Taylor Alexander M, Williams Bret R, Giordanetto Fabrizio, Kelley Elizabeth H, Lescarbeau André, Shortsleeves Kelley, Tang Yong, Walters W Patrick, Arrazate Alfonso, Bowman Christine, Brophy Erin, Chan Emily W, Deshmukh Gauri, Greisman Jack B, Hunsaker Thomas L, Kipp D Randal, Saenz Lopez-Larrocha Pablo, Maddalo Danilo, Martin Iain J, Maragakis Paul, Merchant Mark, Murcko Mark, Nisonoff Hunter, Nguyen Vi, Nguyen Vy, Orozco Olivia, Owen Christopher, Pierce Levi, Schmidt Molly, Shaw David E, Smith Sherri, Therrien Eric, Tran John C, Watters Jim, Waters Nigel J, Wilbur Jeremy, Willmore Lindsay
Relay Therapeutics, Inc., 399 Binney St., Cambridge,, Massachusetts 02139, United States.
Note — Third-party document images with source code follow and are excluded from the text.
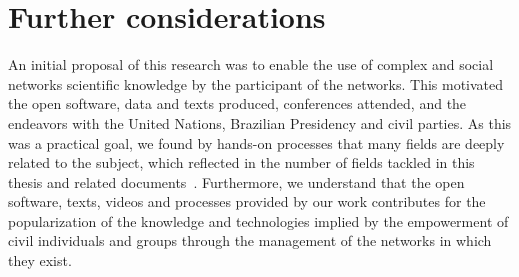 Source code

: \section{Further considerations}
An initial proposal of this research was to enable
the use of complex and social networks scientific knowledge by the participant of the networks.
This motivated the open software, data and texts produced, conferences attended, and the endeavors with
the United Nations, Brazilian Presidency and civil parties.
As this was a practical goal, we found by hands-on processes that
many fields are deeply related to the subject, which reflected in the number of fields tackled in this thesis
and related documents~\cite{pnud3,pnud4,opa,anPhy,ccs15,dialogaAlg,losd,versinus,kolmSmir}.
Furthermore, we understand that the open software, texts, videos and processes provided
by our work contributes for the popularization of the knowledge and technologies implied
by the empowerment of civil individuals and groups through the management of the
networks in which they exist.



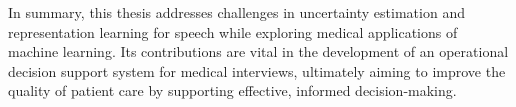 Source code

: In summary, this thesis addresses challenges in uncertainty estimation and representation learning for speech while exploring medical applications of machine learning.
Its contributions are vital in the development of an operational decision support system for medical interviews, ultimately aiming to improve the quality of patient care by supporting effective, informed decision-making.
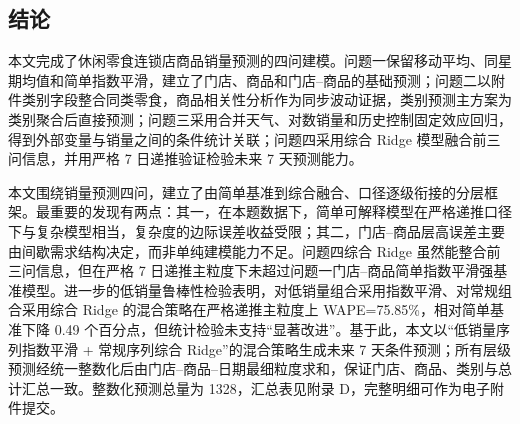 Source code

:\subsection{结论}

本文完成了休闲零食连锁店商品销量预测的四问建模。问题一保留移动平均、同星期均值和简单指数平滑，建立了门店、商品和门店--商品的基础预测；问题二以附件类别字段整合同类零食，商品相关性分析作为同步波动证据，类别预测主方案为类别聚合后直接预测；问题三采用合并天气、对数销量和历史控制固定效应回归，得到外部变量与销量之间的条件统计关联；问题四采用综合 Ridge 模型融合前三问信息，并用严格 7 日递推验证检验未来 7 天预测能力。

本文围绕销量预测四问，建立了由简单基准到综合融合、口径逐级衔接的分层框架。最重要的发现有两点：其一，在本题数据下，简单可解释模型在严格递推口径下与复杂模型相当，复杂度的边际误差收益受限；其二，门店--商品层高误差主要由间歇需求结构决定，而非单纯建模能力不足。问题四综合 Ridge 虽然能整合前三问信息，但在严格 7 日递推主粒度下未超过问题一门店--商品简单指数平滑强基准模型。进一步的低销量鲁棒性检验表明，对低销量组合采用指数平滑、对常规组合采用综合 Ridge 的混合策略在严格递推主粒度上 WAPE=75.85\%，相对简单基准下降 0.49 个百分点，但统计检验未支持“显著改进”。基于此，本文以“低销量序列指数平滑 + 常规序列综合 Ridge”的混合策略生成未来 7 天条件预测；所有层级预测经统一整数化后由门店--商品--日期最细粒度求和，保证门店、商品、类别与总计汇总一致。整数化预测总量为 1328，汇总表见附录 D，完整明细可作为电子附件提交。
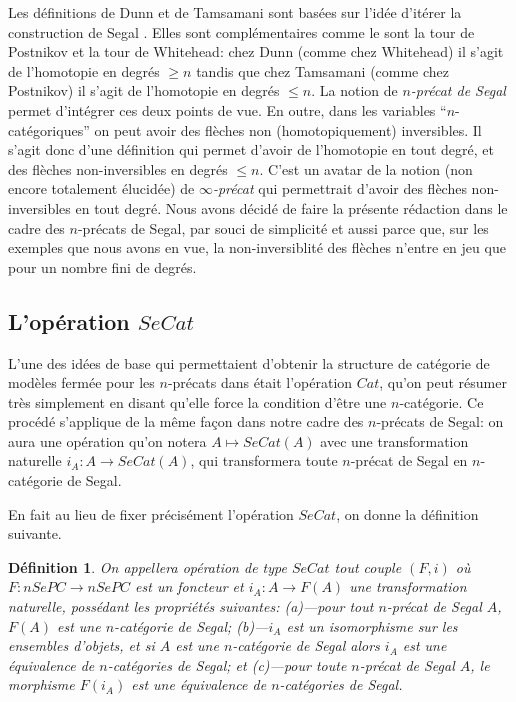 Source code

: \documentclass[12pt]{article}
\newcommand{\subnumero}[1]{\subsection*{#1}\phantomsection\addcontentsline{toc}{subsection}{#1}}
\newtheorem{definition}[lemma]{D\'efinition}
\begin{document}
Les d\'efinitions de Dunn et de Tamsamani
sont bas\'ees sur l'id\'ee d'it\'erer la construction de Segal
\cite{Segal}. Elles sont compl\'ementaires  comme le sont la
tour de Postnikov et la tour de Whitehead: chez Dunn (comme chez Whitehead)
il s'agit
de l'homotopie en degr\'es $\geq n$ tandis que chez Tamsamani (comme chez
Postnikov)
il s'agit de l'homotopie en degr\'es $\leq n$. La notion de {\em $n$-pr\'ecat de
Segal} permet d'int\'egrer ces deux points de vue. En outre, dans les variables
``$n$-cat\'egoriques'' on peut avoir des fl\`eches non (homotopiquement)
inversibles. Il s'agit donc d'une d\'efinition qui permet d'avoir de l'homotopie
en tout degr\'e, et des fl\`eches non-inversibles en degr\'es $\leq n$. C'est
un avatar de la notion (non encore totalement \'elucid\'ee) de {\em
$\infty$-pr\'ecat} qui
permettrait d'avoir des fl\`eches non-inversibles en tout degr\'e. Nous avons
d\'ecid\'e de faire la pr\'esente r\'edaction dans le cadre des $n$-pr\'ecats de
Segal, par souci de simplicit\'e et aussi parce que, sur les exemples que
nous avons en vue,
la non-inversiblit\'e des fl\`eches n'entre en jeu que pour un nombre fini
de degr\'es.


\subnumero{L'op\'eration \texorpdfstring{$SeCat$}{SeCat}}

L'une des id\'ees de base qui permettaient d'obtenir la structure de cat\'egorie
de mod\`eles ferm\'ee pour les $n$-pr\'ecats dans \cite{nCAT} \'etait
l'op\'eration $Cat$, qu'on peut r\'esumer tr\`es simplement en disant
qu'elle force
la condition d'\^etre une $n$-cat\'egorie. Ce proc\'ed\'e s'applique de la
m\^eme
fa\c{c}on dans
notre cadre des $n$-pr\'ecats de Segal: on aura une op\'eration qu'on notera
$A\mapsto SeCat(A)$ avec une transformation naturelle $i_A: A\rightarrow
SeCat(A)$, qui transformera toute $n$-pr\'ecat de Segal en
$n$-cat\'egorie de Segal.

En fait au lieu de fixer pr\'ecis\'ement l'op\'eration $SeCat$, on
donne la d\'efinition suivante.

\begin{definition}
\label{secat}
On appellera {\em op\'eration de type $SeCat$} tout couple $(F, i)$ o\`u
$F:nSePC\rightarrow nSePC$ est un foncteur et $i_A: A\rightarrow F(A)$ une
transformation naturelle, poss\'edant les propri\'et\'es suivantes:
\newline
(a)---pour tout $n$-pr\'ecat de Segal $A$, $F(A)$ est une $n$-cat\'egorie de
Segal;
\newline
(b)---$i_A$ est un isomorphisme sur les ensembles d'objets, et si $A$ est une
$n$-cat\'egorie de Segal alors $i_A$ est une \'equivalence de $n$-cat\'egories
de Segal; et
\newline
(c)---pour toute $n$-pr\'ecat de Segal $A$, le morphisme $F(i_A)$ est une
\'equivalence de $n$-cat\'egories de Segal.
\end{definition}
\end{document}
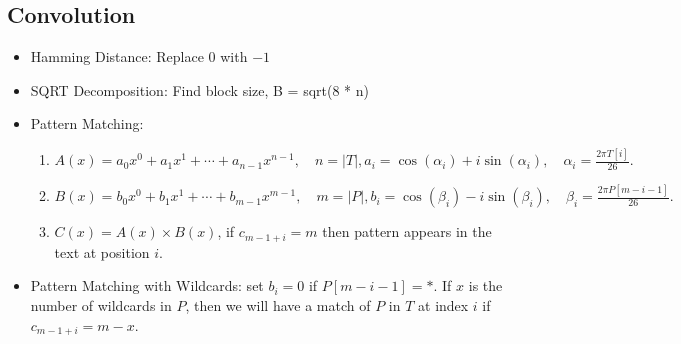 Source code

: {\subsection{Convolution}
\begin{itemize}[leftmargin=*, noitemsep]
  \item Hamming Distance: Replace \( 0 \) with \( -1 \)
  \item SQRT Decomposition: Find block size, B = sqrt(8 * n)
  \item Pattern Matching: 
  \begin{enumerate}[leftmargin=0.2cm, noitemsep]
    \item $A(x) = a_0x^0 + a_1x^1 + \cdots + a_{n-1}x^{n-1}, \quad n = |T|, a_i = \cos(\alpha_i) + i \sin(\alpha_i), \quad \alpha_i = \frac{2\pi T[i]}{26}.$
    \item $B(x) = b_0x^0 + b_1x^1 + \cdots + b_{m-1}x^{m-1}, \quad m = |P|, b_i = \cos(\beta_i) - i \sin(\beta_i), \quad \beta_i = \frac{2\pi P[m - i - 1]}{26}.$
    \item $C(x) = A(x) \times B(x)$, if $c_{m - 1 + i} = m$ then pattern appears in the text at position $i$.
  \end{enumerate}
  \item Pattern Matching with Wildcards: set $b_i = 0$ if $P[m-i-1] = *$. If $x$ is the number of wildcards in $P$, then we will have a match of $P$ in $T$ at index $i$ if $c_{m-1+i} = m - x$.
\end{itemize}
}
D. E. Shaw Research, 120 W. 45th St., 39th Fl., New York, New York 10036, United States.
J Med Chem. 2023 Oct 12;66(19):13384-13399. doi: 10.1021/acs.jmedchem.3c00483. Epub 2023 Sep 29.
Protein tyrosine phosphatase SHP2 mediates RAS-driven MAPK signaling and has emerged in recent years as a target of interest in oncology, both for treating with a single agent and in combination with a KRAS inhibitor. We were drawn to the pharmacological potential of SHP2 inhibition, especially following the initial observation that drug-like compounds could bind an allosteric site and enforce a closed, inactive state of the enzyme. Here, we describe the identification and characterization of (formerly RLY-1971), a SHP2 inhibitor currently in clinical trials in combination with KRAS G12C inhibitor divarasib (GDC-6036) for the treatment of solid tumors driven by a KRAS G12C mutation.
蛋白酪氨酸磷酸酶SHP2介导RAS驱动的MAPK信号传导,近年来已成为肿瘤学领域备受关注的靶点,可用于单药治疗以及与KRAS抑制剂联合使用。我们被SHP2抑制的药理学潜力所吸引,特别是在最初观察到类药物化合物可以结合变构位点并使该酶处于封闭的无活性状态之后。在此,我们描述了(原RLY-1971)的鉴定和特性,这是一种SHP2抑制剂,目前正在进行临床试验,与KRAS G12C抑制剂divarasib(GDC-6036)联合用于治疗由KRAS G12C突变驱动的实体瘤。